Blair prende i soldi pure dal più grande finanziatore dell’esercito israeliano - Sabrina Provenzano
Quando è
stato reso noto che Tony Blair avrebbe avuto un ruolo nella ricostruzione di
Gaza, la commentatrice di sinistra Ash Sharkar ha affermato in diretta sulla
Bbc: “Avranno pensato a lui perché Satana non era disponibile”. Un’iperbole, ma
non lontana dal sentimento popolare diffuso, almeno fra chi ricorda le menzogne
sull’esistenza di armi di distruzione di massa irachene con cui l’allora primo
ministro convinse il parlamento a votare per la disastrosa invasione in Iraq.

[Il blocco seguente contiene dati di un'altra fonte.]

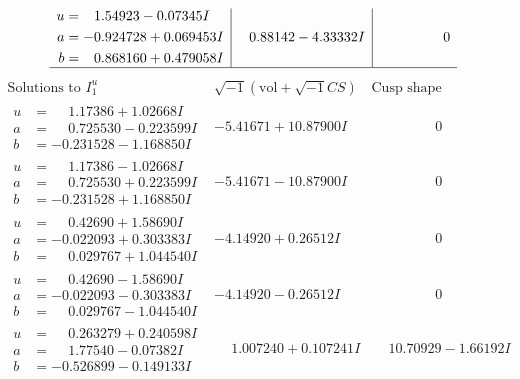 \documentclass[1p]{elsarticle_modified}
\theoremstyle{definition}
\newcommand{\I}{\sqrt{-1}}
\begin{document}
$$\begin{array}{c|c|c}
\begin{aligned}
u &= \phantom{-}1.54923 - 0.07345 I \\
a &= -0.924728 + 0.069453 I \\
b &= \phantom{-}0.868160 + 0.479058 I\end{aligned}
 & \phantom{-}0.88142 - 4.33332 I & \phantom{-0.000000 } 0\\
 \hline 
 \end{array}$$\newpage$$\begin{array}{c|c|c}  
\text{Solutions to }I^u_{1}& \I (\text{vol} + \sqrt{-1}CS) & \text{Cusp shape}\\
 \hline 
\begin{aligned}
u &= \phantom{-}1.17386 + 1.02668 I \\
a &= \phantom{-}0.725530 - 0.223599 I \\
b &= -0.231528 - 1.168850 I\end{aligned}
 & -5.41671 + 10.87900 I & \phantom{-0.000000 } 0 \\ \hline\begin{aligned}
u &= \phantom{-}1.17386 - 1.02668 I \\
a &= \phantom{-}0.725530 + 0.223599 I \\
b &= -0.231528 + 1.168850 I\end{aligned}
 & -5.41671 - 10.87900 I & \phantom{-0.000000 } 0 \\ \hline\begin{aligned}
u &= \phantom{-}0.42690 + 1.58690 I \\
a &= -0.022093 + 0.303383 I \\
b &= \phantom{-}0.029767 + 1.044540 I\end{aligned}
 & -4.14920 + 0.26512 I & \phantom{-0.000000 } 0 \\ \hline\begin{aligned}
u &= \phantom{-}0.42690 - 1.58690 I \\
a &= -0.022093 - 0.303383 I \\
b &= \phantom{-}0.029767 - 1.044540 I\end{aligned}
 & -4.14920 - 0.26512 I & \phantom{-0.000000 } 0 \\ \hline\begin{aligned}
u &= \phantom{-}0.263279 + 0.240598 I \\
a &= \phantom{-}1.77540 - 0.07382 I \\
b &= -0.526899 - 0.149133 I\end{aligned}
 & \phantom{-}1.007240 + 0.107241 I & \phantom{-}10.70929 - 1.66192 I \\ \hline\begin{aligned}

\end{aligned}
\end{array}$$
\end{document}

Di certo quella decisione segnò la fine della carriera politica dell’inventore
del New Labour: ma il parlamento censurò ogni tentativo di inchiodarlo alle sue
responsabilità. Blair non subì nessuna ripercussione legale o formale, e se la
cavò scusandosi per i suoi errori, e ha sempre dichiarato di non aver mentito
deliberatamente.
Quell’ombra,
che lo segue sempre anche fra gli elettori laburisti, non gli ha impedito di
rifarsi una verginità prima come mediatore internazionale, poi come consulente
e lobbista. Ma lo ha seguito anche la disinvoltura etica, diciamo
post-ideologica, che aveva segnato il suo successo ai tempi del New Labour: va
bene tutto, purché funzioni. La lista dei suoi potenziali conflitti di
interesse non ha fatto che crescere da quando si è ritirato dalla politica
attiva. Blair, che dopo Downing Street ha accumulato circa 20 milioni di
sterline annue, consulenze, ha intrattenuto rapporti e fornito consulenze ai
peggiori autocrati del mondo. La sua posizione filo-Israele è nota.
Da primo
ministro, dal 1997 al 2007, coltiva alleanze con Israele: visite a Sharon e
Olmert, sostiene il “diritto di Israele all’autodifesa” durante la Seconda
Intifada e vota contro risoluzioni Onu anti-israeliane. Come inviato del
Quartetto, tentativo di mediazione che univa Russia, Usa, Russia e Onu, dal
2007 al 2015 lavora ai negoziati fra Israele e Palestina ma ne approfitta per
fare da lobbista per progetti economici in Cisgiordania, fra cui un contratto
con Wataniya Telecom, società cliente della Banca JP Morgan, che lo pagava 2
milioni l’anno per una consulenza. Spinge per il gasdotto Gaza Marine, un
progetto di British Gas sempre legato a JP Morgan, ma qui il conflitto di
interessi e l’assenza di trasparenza sono così clamorosi che gli costano il
posto. Per i detrattori, queste pressioni hanno favorito investitori stranieri
a scapito delle priorità palestinesi.
Il passaggio
a Tony Blair Associates trasforma il lobbying in un meccanismo rodato. Nel
2011, la società fa pubbliche relazioni per il dittatore kazako Nursultan
Nazarbayev: ammorbidisce le critiche sui diritti umani in nome di “riforme
progressive”, in cambio di compensi destinati a opere benefiche. Colleziona
clienti accusati di orribili e sistematiche violazioni dei diritti umani, da
Gheddafi agli emiri kuwaitiani, che lo pagano milioni per costruirgli una
credibilità internazionale: una cambiale che oggi appare in riscossione.
Nel 2016,
Tba si fonde nel Tony Blair Institute for Global Change (Tbi):
un’organizzazione non profit con 800 collaboratori in 45 paesi e un fatturato
annuo di 145 milioni di sterline. Il suo maggiore finanziatore è Larry Ellison,
cofondatore ebreo americano del colosso informatico Oracle, che dal 2021 gli
dona oltre 200 milioni di sterline. Sionista convinto, Ellison è anche il
principale donatore privato alle Idf, tramite l’organizzazione di supporto
Friends of Idf; amico stretto di Benjamin Netanyahu, ha manifestato solidarietà
pubblica durante la guerra di Gaza e influenza la politica americana
pro-israeliana tramite una serie di think tank. Oracle opera in centri a Tel
Aviv e Herzliya focalizzati sull’intelligenza artificiale e sul cloud per la
sicurezza nazionale israeliana, contestati dal movimento Bbs per presunta
complicità in violazioni dei diritti umani. In perfetto allineamento con il suo
principale benefattore, Tbi spinge, anche sul governo laburista britannico, per
l’implementazione di carte di identità digitali e di una governance basata su
Ai, mentre da alcuni critici è vista come “promotore” per le vendite di Oracle
a governi mondiali.
E consiglia
il principe ereditario saudita Mohammed bin Salman sulle riforme di Vision
2030, nonostante Salman sia riconosciuto come mandante del barbaro omicidio del
giornalista di opposizione Jamal Khashoggi.